Data extracts:
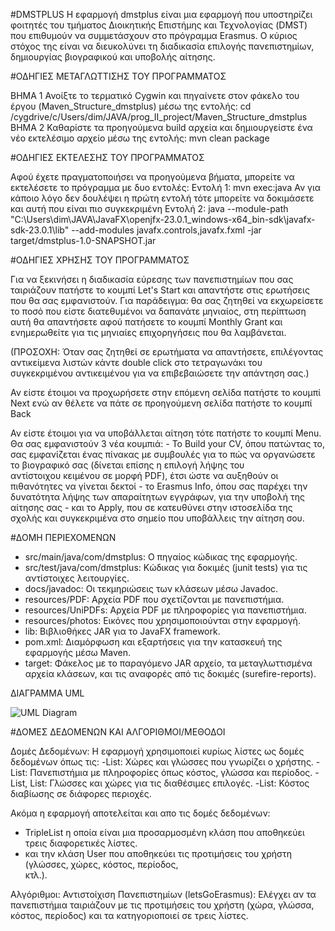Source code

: #DMSTPLUS
  Η εφαρμογή dmstplus είναι μια εφαρμογή που υποστηρίζει φοιτητές του τμήματος Διοικητικής Επιστήμης και Τεχνολογίας (DMST) 
  που επιθυμούν να συμμετάσχουν στο πρόγραμμα Erasmus. Ο κύριος στόχος της είναι να διευκολύνει τη διαδικασία επιλογής πανεπιστημίων, 
  δημιουργίας βιογραφικού και υποβολής αίτησης.

#ΟΔΗΓΙΕΣ ΜΕΤΑΓΛΩΤΤΙΣΗΣ ΤΟΥ ΠΡΟΓΡΑΜΜΑΤΟΣ

  ΒΗΜΑ 1
    Ανοίξτε το τερματικό Cygwin και πηγαίνετε στον φάκελο του έργου (Maven_Structure_dmstplus) μέσω της εντολής: 
          cd /cygdrive/c/Users/dim/JAVA/prog_II_project/Maven_Structure_dmstplus
  ΒΗΜΑ 2 
    Καθαρίστε τα προηγούμενα build αρχεία και δημιουργείστε ένα νέο εκτελέσιμο αρχείο μέσω της εντολής: mvn clean package

#ΟΔΗΓΙΕΣ ΕΚΤΕΛΕΣΗΣ ΤΟΥ ΠΡΟΓΡΑΜΜΑΤΟΣ

Αφού έχετε πραγματοποιήσει να προηγούμενα βήματα, μπορείτε να εκτελέσετε το πρόγραμμα με δυο εντολές:
  Εντολή 1: mvn exec:java
  Αν για κάποιο λόγο δεν δουλέψει η πρώτη εντολή τότε μπορείτε να δοκιμάσετε και αυτή που είναι πιο συγκεκριμένη
  Εντολή 2: java --module-path "C:\Users\dim\JAVA\JavaFX\openjfx-23.0.1_windows-x64_bin-sdk\javafx-sdk-23.0.1\lib" --add-modules javafx.controls,javafx.fxml -jar target/dmstplus-1.0-SNAPSHOT.jar

#ΟΔΗΓΙΕΣ ΧΡΗΣΗΣ ΤΟΥ ΠΡΟΓΡΑΜΜΑΤΟΣ

  Για να ξεκινήσει η διαδικασία εύρεσης των πανεπιστημίων που σας ταιριάζουν πατήστε το κουμπί Let's Start και απαντήστε στις ερωτήσεις που θα σας εμφανιστούν. Για 
  παράδειγμα: θα σας ζητηθεί να εκχωρείσετε το ποσό που είστε διατεθυμένοι να δαπανάτε μηνιαίος, στη περίπτωση αυτή θα απαντήσετε αφού πατήσετε το κουμπί Monthly Grant 
  και ενημερωθείτε για τις μηνιαίες επιχορηγήσεις που θα λαμβάνεται.

  (ΠΡΟΣΟΧΗ: Όταν σας ζητηθεί σε ερωτήματα να απαντήσετε, επιλέγοντας αντικείμενα λιστών κάντε double click στο τετραγωνάκι του συγκεκριμένου αντικειμένου για να επιβεβαιώσετε     την απάντηση σας.)

  Αν είστε έτοιμοι να προχωρήσετε στην επόμενη σελίδα πατήστε το κουμπί Next ενώ αν θέλετε να πάτε σε προηγούμενη σελίδα πατήστε το κουμπί Back
  
  Αν είστε έτοιμοι για να υποβάλλεται αίτηση τότε πατήστε το κουμπί Menu. Θα σας εμφανιστούν 3 νέα κουμπιά: 
      - Το Build your CV, όπου πατώντας το, σας εμφανίζεται ένας πίνακας με συμβουλές για το πώς να οργανώσετε το βιογραφικό σας (δίνεται επίσης η επιλογή λήψης του           
        αντίστοιχου κειμένου σε μορφή PDF), έτσι ώστε να αυξηθούν οι πιθανότητες να γίνεται δεκτοί 
      - το Erasmus Info, όπου σας παρέχει την δυνατότητα λήψης των απαραίτητων εγγράφων, για την υποβολή της αίτησης σας 
      - και το Apply, που σε κατευθύνει στην ιστοσελίδα της σχολής και συγκεκριμένα στο σημείο που υποβάλλεις την αίτηση σου.


#ΔΟΜΗ ΠΕΡΙΕΧΟΜΕΝΩΝ
  - src/main/java/com/dmstplus: Ο πηγαίος κώδικας της εφαρμογής.
  - src/test/java/com/dmstplus: Κώδικας για δοκιμές (junit tests) για τις αντίστοιχες λειτουργίες.
  - docs/javadoc: Οι τεκμηριώσεις των κλάσεων μέσω Javadoc.
  - resources/PDF: Αρχεία PDF που σχετίζονται με πανεπιστήμια.
  - resources/UniPDFs: Αρχεία PDF με πληροφορίες για πανεπιστήμια.
  - resources/photos: Εικόνες που χρησιμοποιούνται στην εφαρμογή.
  - lib: Βιβλιοθήκες JAR για το JavaFX framework.
  - pom.xml: Διαμόρφωση και εξαρτήσεις για την κατασκευή της εφαρμογής μέσω Maven.
  - target: Φάκελος με το παραγόμενο JAR αρχείο, τα μεταγλωττισμένα αρχεία κλάσεων, και τις αναφορές από τις δοκιμές (surefire-reports).

ΔΙΑΓΡΑΜΜΑ UML

![UML Diagram](src/main/resources/uml/UMLDiagram.jpg)

#ΔΟΜΕΣ ΔΕΔΟΜΕΝΩΝ ΚΑΙ ΑΛΓΟΡΙΘΜΟΙ/ΜΕΘΟΔΟΙ

Δομές Δεδομένων:
Η εφαρμογή χρησιμοποιεί κυρίως λίστες ως δομές δεδομένων όπως τις:
  -List<String>: Χώρες και γλώσσες που γνωρίζει ο χρήστης.
  -List<University>: Πανεπιστήμια με πληροφορίες όπως κόστος, γλώσσα και περίοδος.
  -List<Languages>, List<Countries>: Γλώσσες και χώρες για τις διαθέσιμες επιλογές.
  -List<CostOfLiving>: Κόστος διαβίωσης σε διάφορες περιοχές.
  
Ακόμα η εφαρμογή αποτελείται και απο τις δομές δεδομένων:
- TripleList η οποία είναι μια προσαρμοσμένη κλάση που αποθηκεύει τρεις διαφορετικές λίστες.
- και την κλάση User που αποθηκεύει τις προτιμήσεις του χρήστη (γλώσσες, χώρες, κόστος, περίοδος,   
  κτλ.).

Αλγόριθμοι:
Αντιστοίχιση Πανεπιστημίων (letsGoErasmus): Ελέγχει αν τα πανεπιστήμια ταιριάζουν με τις προτιμήσεις του χρήστη (χώρα, γλώσσα, κόστος, περίοδος) και τα κατηγοριοποιεί σε τρεις λίστες.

Exercise: Lines wanted from the listing above: the line with "- resources/PDF: Αρχεία" up to and including the line with "ΔΙΑΓΡΑΜΜΑ UML". Please write them out exactly, adding nothing else.

Expected answer:
  - resources/PDF: Αρχεία PDF που σχετίζονται με πανεπιστήμια.
  - resources/UniPDFs: Αρχεία PDF με πληροφορίες για πανεπιστήμια.
  - resources/photos: Εικόνες που χρησιμοποιούνται στην εφαρμογή.
  - lib: Βιβλιοθήκες JAR για το JavaFX framework.
  - pom.xml: Διαμόρφωση και εξαρτήσεις για την κατασκευή της εφαρμογής μέσω Maven.
  - target: Φάκελος με το παραγόμενο JAR αρχείο, τα μεταγλωττισμένα αρχεία κλάσεων, και τις αναφορές από τις δοκιμές (surefire-reports).

ΔΙΑΓΡΑΜΜΑ UML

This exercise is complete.